- _WHAT THE EXERCISE ASKS_
Write out every record below exactly as it appears.

- _DATASET RECORDS_

◆ ◆ ◆ ◆

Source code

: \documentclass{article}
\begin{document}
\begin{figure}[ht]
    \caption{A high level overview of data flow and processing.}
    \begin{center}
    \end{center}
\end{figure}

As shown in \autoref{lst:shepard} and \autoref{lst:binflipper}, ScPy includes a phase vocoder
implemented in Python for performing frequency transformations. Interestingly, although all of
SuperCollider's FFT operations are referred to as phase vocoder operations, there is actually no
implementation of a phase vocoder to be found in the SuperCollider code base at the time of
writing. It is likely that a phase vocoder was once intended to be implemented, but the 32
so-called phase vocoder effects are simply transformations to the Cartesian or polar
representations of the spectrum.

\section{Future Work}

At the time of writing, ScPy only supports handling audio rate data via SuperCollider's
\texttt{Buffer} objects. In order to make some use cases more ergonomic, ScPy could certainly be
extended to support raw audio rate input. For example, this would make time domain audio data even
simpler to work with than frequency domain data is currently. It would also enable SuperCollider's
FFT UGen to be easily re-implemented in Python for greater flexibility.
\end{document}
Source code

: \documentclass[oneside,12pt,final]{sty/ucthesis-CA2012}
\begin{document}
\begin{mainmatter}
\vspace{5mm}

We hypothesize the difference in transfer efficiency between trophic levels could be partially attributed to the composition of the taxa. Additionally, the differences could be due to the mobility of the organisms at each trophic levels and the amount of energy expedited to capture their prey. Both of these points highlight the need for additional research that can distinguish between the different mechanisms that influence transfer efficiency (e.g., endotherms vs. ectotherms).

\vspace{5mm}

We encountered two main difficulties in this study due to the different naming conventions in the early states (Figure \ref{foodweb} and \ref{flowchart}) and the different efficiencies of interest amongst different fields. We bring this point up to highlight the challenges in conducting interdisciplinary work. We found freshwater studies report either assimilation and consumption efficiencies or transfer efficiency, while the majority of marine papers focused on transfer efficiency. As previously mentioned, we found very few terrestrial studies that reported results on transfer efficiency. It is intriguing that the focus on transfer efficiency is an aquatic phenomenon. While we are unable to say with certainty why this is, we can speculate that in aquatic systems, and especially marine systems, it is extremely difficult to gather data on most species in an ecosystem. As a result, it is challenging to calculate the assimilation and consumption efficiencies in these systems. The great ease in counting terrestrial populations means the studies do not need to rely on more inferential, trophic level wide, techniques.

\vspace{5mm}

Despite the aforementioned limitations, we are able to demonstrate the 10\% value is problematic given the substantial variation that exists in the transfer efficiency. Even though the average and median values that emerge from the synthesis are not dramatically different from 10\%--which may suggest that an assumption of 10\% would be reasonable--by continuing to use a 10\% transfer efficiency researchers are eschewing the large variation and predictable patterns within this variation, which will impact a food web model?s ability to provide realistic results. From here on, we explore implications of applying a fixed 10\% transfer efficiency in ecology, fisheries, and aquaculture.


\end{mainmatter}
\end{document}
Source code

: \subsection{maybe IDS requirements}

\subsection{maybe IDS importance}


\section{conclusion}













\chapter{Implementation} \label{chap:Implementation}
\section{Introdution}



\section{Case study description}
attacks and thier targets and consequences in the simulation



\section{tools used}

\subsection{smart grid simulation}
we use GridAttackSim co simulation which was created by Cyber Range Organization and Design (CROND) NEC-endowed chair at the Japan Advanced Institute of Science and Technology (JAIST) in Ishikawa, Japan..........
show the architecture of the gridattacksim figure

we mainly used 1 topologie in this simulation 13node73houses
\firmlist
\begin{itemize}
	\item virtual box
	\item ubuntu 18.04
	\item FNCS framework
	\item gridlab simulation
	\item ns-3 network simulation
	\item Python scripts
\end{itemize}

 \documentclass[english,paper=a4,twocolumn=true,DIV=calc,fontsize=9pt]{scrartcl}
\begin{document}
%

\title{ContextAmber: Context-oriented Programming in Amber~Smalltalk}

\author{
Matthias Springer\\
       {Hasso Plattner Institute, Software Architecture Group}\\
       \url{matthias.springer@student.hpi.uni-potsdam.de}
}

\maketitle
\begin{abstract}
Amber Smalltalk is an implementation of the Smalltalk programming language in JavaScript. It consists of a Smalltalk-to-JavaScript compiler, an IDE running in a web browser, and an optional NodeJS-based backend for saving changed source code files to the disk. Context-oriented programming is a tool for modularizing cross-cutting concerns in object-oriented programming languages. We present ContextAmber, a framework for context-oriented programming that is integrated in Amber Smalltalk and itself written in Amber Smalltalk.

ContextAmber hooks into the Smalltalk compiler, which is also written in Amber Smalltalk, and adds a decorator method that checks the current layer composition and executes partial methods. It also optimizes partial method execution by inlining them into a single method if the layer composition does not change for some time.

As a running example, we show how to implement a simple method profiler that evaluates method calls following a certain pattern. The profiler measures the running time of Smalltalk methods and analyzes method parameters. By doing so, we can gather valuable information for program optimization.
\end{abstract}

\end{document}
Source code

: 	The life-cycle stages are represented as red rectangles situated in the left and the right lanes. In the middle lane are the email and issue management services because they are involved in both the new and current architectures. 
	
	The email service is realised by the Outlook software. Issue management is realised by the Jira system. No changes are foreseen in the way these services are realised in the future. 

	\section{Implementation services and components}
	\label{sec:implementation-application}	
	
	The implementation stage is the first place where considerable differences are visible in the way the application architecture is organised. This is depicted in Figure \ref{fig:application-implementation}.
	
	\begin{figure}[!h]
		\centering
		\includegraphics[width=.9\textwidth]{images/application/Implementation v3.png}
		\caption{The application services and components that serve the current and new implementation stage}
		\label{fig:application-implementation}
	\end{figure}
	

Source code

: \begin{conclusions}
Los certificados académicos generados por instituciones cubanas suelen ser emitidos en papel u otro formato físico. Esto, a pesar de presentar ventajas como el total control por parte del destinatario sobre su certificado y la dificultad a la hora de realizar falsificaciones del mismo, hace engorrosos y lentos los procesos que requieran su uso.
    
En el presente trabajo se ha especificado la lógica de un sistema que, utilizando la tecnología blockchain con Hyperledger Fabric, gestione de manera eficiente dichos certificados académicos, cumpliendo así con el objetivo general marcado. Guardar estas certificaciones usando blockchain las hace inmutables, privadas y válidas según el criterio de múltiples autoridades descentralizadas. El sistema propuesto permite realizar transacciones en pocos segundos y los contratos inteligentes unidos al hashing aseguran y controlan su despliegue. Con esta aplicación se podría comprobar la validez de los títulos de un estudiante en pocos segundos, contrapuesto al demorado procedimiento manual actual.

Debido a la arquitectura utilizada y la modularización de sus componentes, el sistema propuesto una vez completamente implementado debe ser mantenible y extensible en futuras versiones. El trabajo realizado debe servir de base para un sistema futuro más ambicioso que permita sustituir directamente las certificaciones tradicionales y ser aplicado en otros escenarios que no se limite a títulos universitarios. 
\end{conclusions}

◆ ◆ ◆ ◆

- _RESPONSE BOX_
Source code

: \documentclass{article}
\begin{document}
\begin{figure}[ht]
    \caption{A high level overview of data flow and processing.}
    \begin{center}
    \end{center}
\end{figure}

As shown in \autoref{lst:shepard} and \autoref{lst:binflipper}, ScPy includes a phase vocoder
implemented in Python for performing frequency transformations. Interestingly, although all of
SuperCollider's FFT operations are referred to as phase vocoder operations, there is actually no
implementation of a phase vocoder to be found in the SuperCollider code base at the time of
writing. It is likely that a phase vocoder was once intended to be implemented, but the 32
so-called phase vocoder effects are simply transformations to the Cartesian or polar
representations of the spectrum.

\section{Future Work}

At the time of writing, ScPy only supports handling audio rate data via SuperCollider's
\texttt{Buffer} objects. In order to make some use cases more ergonomic, ScPy could certainly be
extended to support raw audio rate input. For example, this would make time domain audio data even
simpler to work with than frequency domain data is currently. It would also enable SuperCollider's
FFT UGen to be easily re-implemented in Python for greater flexibility.
\end{document}
Source code

: \documentclass[oneside,12pt,final]{sty/ucthesis-CA2012}
\begin{document}
\begin{mainmatter}
\vspace{5mm}

We hypothesize the difference in transfer efficiency between trophic levels could be partially attributed to the composition of the taxa. Additionally, the differences could be due to the mobility of the organisms at each trophic levels and the amount of energy expedited to capture their prey. Both of these points highlight the need for additional research that can distinguish between the different mechanisms that influence transfer efficiency (e.g., endotherms vs. ectotherms).

\vspace{5mm}

We encountered two main difficulties in this study due to the different naming conventions in the early states (Figure \ref{foodweb} and \ref{flowchart}) and the different efficiencies of interest amongst different fields. We bring this point up to highlight the challenges in conducting interdisciplinary work. We found freshwater studies report either assimilation and consumption efficiencies or transfer efficiency, while the majority of marine papers focused on transfer efficiency. As previously mentioned, we found very few terrestrial studies that reported results on transfer efficiency. It is intriguing that the focus on transfer efficiency is an aquatic phenomenon. While we are unable to say with certainty why this is, we can speculate that in aquatic systems, and especially marine systems, it is extremely difficult to gather data on most species in an ecosystem. As a result, it is challenging to calculate the assimilation and consumption efficiencies in these systems. The great ease in counting terrestrial populations means the studies do not need to rely on more inferential, trophic level wide, techniques.

\vspace{5mm}

Despite the aforementioned limitations, we are able to demonstrate the 10\% value is problematic given the substantial variation that exists in the transfer efficiency. Even though the average and median values that emerge from the synthesis are not dramatically different from 10\%--which may suggest that an assumption of 10\% would be reasonable--by continuing to use a 10\% transfer efficiency researchers are eschewing the large variation and predictable patterns within this variation, which will impact a food web model?s ability to provide realistic results. From here on, we explore implications of applying a fixed 10\% transfer efficiency in ecology, fisheries, and aquaculture.


\end{mainmatter}
\end{document}
Source code

: \subsection{maybe IDS requirements}

\subsection{maybe IDS importance}


\section{conclusion}













\chapter{Implementation} \label{chap:Implementation}
\section{Introdution}



\section{Case study description}
attacks and thier targets and consequences in the simulation



\section{tools used}

\subsection{smart grid simulation}
we use GridAttackSim co simulation which was created by Cyber Range Organization and Design (CROND) NEC-endowed chair at the Japan Advanced Institute of Science and Technology (JAIST) in Ishikawa, Japan..........
show the architecture of the gridattacksim figure

we mainly used 1 topologie in this simulation 13node73houses
\firmlist
\begin{itemize}
	\item virtual box
	\item ubuntu 18.04
	\item FNCS framework
	\item gridlab simulation
	\item ns-3 network simulation
	\item Python scripts
\end{itemize}

 \documentclass[english,paper=a4,twocolumn=true,DIV=calc,fontsize=9pt]{scrartcl}
\begin{document}
%

\title{ContextAmber: Context-oriented Programming in Amber~Smalltalk}

\author{
Matthias Springer\\
       {Hasso Plattner Institute, Software Architecture Group}\\
       \url{matthias.springer@student.hpi.uni-potsdam.de}
}

\maketitle
\begin{abstract}
Amber Smalltalk is an implementation of the Smalltalk programming language in JavaScript. It consists of a Smalltalk-to-JavaScript compiler, an IDE running in a web browser, and an optional NodeJS-based backend for saving changed source code files to the disk. Context-oriented programming is a tool for modularizing cross-cutting concerns in object-oriented programming languages. We present ContextAmber, a framework for context-oriented programming that is integrated in Amber Smalltalk and itself written in Amber Smalltalk.

ContextAmber hooks into the Smalltalk compiler, which is also written in Amber Smalltalk, and adds a decorator method that checks the current layer composition and executes partial methods. It also optimizes partial method execution by inlining them into a single method if the layer composition does not change for some time.

As a running example, we show how to implement a simple method profiler that evaluates method calls following a certain pattern. The profiler measures the running time of Smalltalk methods and analyzes method parameters. By doing so, we can gather valuable information for program optimization.
\end{abstract}

\end{document}
Source code

: 	The life-cycle stages are represented as red rectangles situated in the left and the right lanes. In the middle lane are the email and issue management services because they are involved in both the new and current architectures. 
	
	The email service is realised by the Outlook software. Issue management is realised by the Jira system. No changes are foreseen in the way these services are realised in the future. 

	\section{Implementation services and components}
	\label{sec:implementation-application}	
	
	The implementation stage is the first place where considerable differences are visible in the way the application architecture is organised. This is depicted in Figure \ref{fig:application-implementation}.
	
	\begin{figure}[!h]
		\centering
		\includegraphics[width=.9\textwidth]{images/application/Implementation v3.png}
		\caption{The application services and components that serve the current and new implementation stage}
		\label{fig:application-implementation}
	\end{figure}
	

Source code

: \begin{conclusions}
Los certificados académicos generados por instituciones cubanas suelen ser emitidos en papel u otro formato físico. Esto, a pesar de presentar ventajas como el total control por parte del destinatario sobre su certificado y la dificultad a la hora de realizar falsificaciones del mismo, hace engorrosos y lentos los procesos que requieran su uso.
    
En el presente trabajo se ha especificado la lógica de un sistema que, utilizando la tecnología blockchain con Hyperledger Fabric, gestione de manera eficiente dichos certificados académicos, cumpliendo así con el objetivo general marcado. Guardar estas certificaciones usando blockchain las hace inmutables, privadas y válidas según el criterio de múltiples autoridades descentralizadas. El sistema propuesto permite realizar transacciones en pocos segundos y los contratos inteligentes unidos al hashing aseguran y controlan su despliegue. Con esta aplicación se podría comprobar la validez de los títulos de un estudiante en pocos segundos, contrapuesto al demorado procedimiento manual actual.

Debido a la arquitectura utilizada y la modularización de sus componentes, el sistema propuesto una vez completamente implementado debe ser mantenible y extensible en futuras versiones. El trabajo realizado debe servir de base para un sistema futuro más ambicioso que permita sustituir directamente las certificaciones tradicionales y ser aplicado en otros escenarios que no se limite a títulos universitarios. 
\end{conclusions}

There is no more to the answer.